- **Exercise aim**
Exactly as written, transcribe the data from its opening line through the line containing "1. **Composition API**: Offers". Leave every picture out.

(Plain-text document sources)
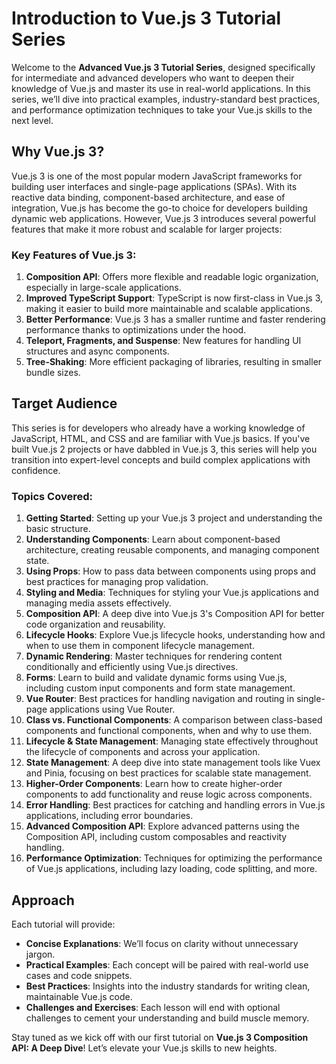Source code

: # Introduction to Vue.js 3 Tutorial Series

Welcome to the **Advanced Vue.js 3 Tutorial Series**, designed specifically for intermediate and advanced developers who want to deepen their knowledge of Vue.js and master its use in real-world applications. In this series, we’ll dive into practical examples, industry-standard best practices, and performance optimization techniques to take your Vue.js skills to the next level.

## Why Vue.js 3?

Vue.js 3 is one of the most popular modern JavaScript frameworks for building user interfaces and single-page applications (SPAs). With its reactive data binding, component-based architecture, and ease of integration, Vue.js has become the go-to choice for developers building dynamic web applications. However, Vue.js 3 introduces several powerful features that make it more robust and scalable for larger projects:

### Key Features of Vue.js 3:
1. **Composition API**: Offers more flexible and readable logic organization, especially in large-scale applications.
2. **Improved TypeScript Support**: TypeScript is now first-class in Vue.js 3, making it easier to build more maintainable and scalable applications.
3. **Better Performance**: Vue.js 3 has a smaller runtime and faster rendering performance thanks to optimizations under the hood.
4. **Teleport, Fragments, and Suspense**: New features for handling UI structures and async components.
5. **Tree-Shaking**: More efficient packaging of libraries, resulting in smaller bundle sizes.

## Target Audience

This series is for developers who already have a working knowledge of JavaScript, HTML, and CSS and are familiar with Vue.js basics. If you've built Vue.js 2 projects or have dabbled in Vue.js 3, this series will help you transition into expert-level concepts and build complex applications with confidence.

### Topics Covered:

1. **Getting Started**: Setting up your Vue.js 3 project and understanding the basic structure.
2. **Understanding Components**: Learn about component-based architecture, creating reusable components, and managing component state.
3. **Using Props**: How to pass data between components using props and best practices for managing prop validation.
4. **Styling and Media**: Techniques for styling your Vue.js applications and managing media assets effectively.
5. **Composition API**: A deep dive into Vue.js 3's Composition API for better code organization and reusability.
6. **Lifecycle Hooks**: Explore Vue.js lifecycle hooks, understanding how and when to use them in component lifecycle management.
7. **Dynamic Rendering**: Master techniques for rendering content conditionally and efficiently using Vue.js directives.
8. **Forms**: Learn to build and validate dynamic forms using Vue.js, including custom input components and form state management.
9. **Vue Router**: Best practices for handling navigation and routing in single-page applications using Vue Router.
10. **Class vs. Functional Components**: A comparison between class-based components and functional components, when and why to use them.
11. **Lifecycle & State Management**: Managing state effectively throughout the lifecycle of components and across your application.
12. **State Management**: A deep dive into state management tools like Vuex and Pinia, focusing on best practices for scalable state management.
13. **Higher-Order Components**: Learn how to create higher-order components to add functionality and reuse logic across components.
14. **Error Handling**: Best practices for catching and handling errors in Vue.js applications, including error boundaries.
15. **Advanced Composition API**: Explore advanced patterns using the Composition API, including custom composables and reactivity handling.
16. **Performance Optimization**: Techniques for optimizing the performance of Vue.js applications, including lazy loading, code splitting, and more.

## Approach

Each tutorial will provide:
- **Concise Explanations**: We’ll focus on clarity without unnecessary jargon.
- **Practical Examples**: Each concept will be paired with real-world use cases and code snippets.
- **Best Practices**: Insights into the industry standards for writing clean, maintainable Vue.js code.
- **Challenges and Exercises**: Each lesson will end with optional challenges to cement your understanding and build muscle memory.

Stay tuned as we kick off with our first tutorial on **Vue.js 3 Composition API: A Deep Dive**! Let’s elevate your Vue.js skills to new heights.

- **Reply**
Source code

: # Introduction to Vue.js 3 Tutorial Series

Welcome to the **Advanced Vue.js 3 Tutorial Series**, designed specifically for intermediate and advanced developers who want to deepen their knowledge of Vue.js and master its use in real-world applications. In this series, we’ll dive into practical examples, industry-standard best practices, and performance optimization techniques to take your Vue.js skills to the next level.

## Why Vue.js 3?

Vue.js 3 is one of the most popular modern JavaScript frameworks for building user interfaces and single-page applications (SPAs). With its reactive data binding, component-based architecture, and ease of integration, Vue.js has become the go-to choice for developers building dynamic web applications. However, Vue.js 3 introduces several powerful features that make it more robust and scalable for larger projects:

### Key Features of Vue.js 3:
1. **Composition API**: Offers more flexible and readable logic organization, especially in large-scale applications.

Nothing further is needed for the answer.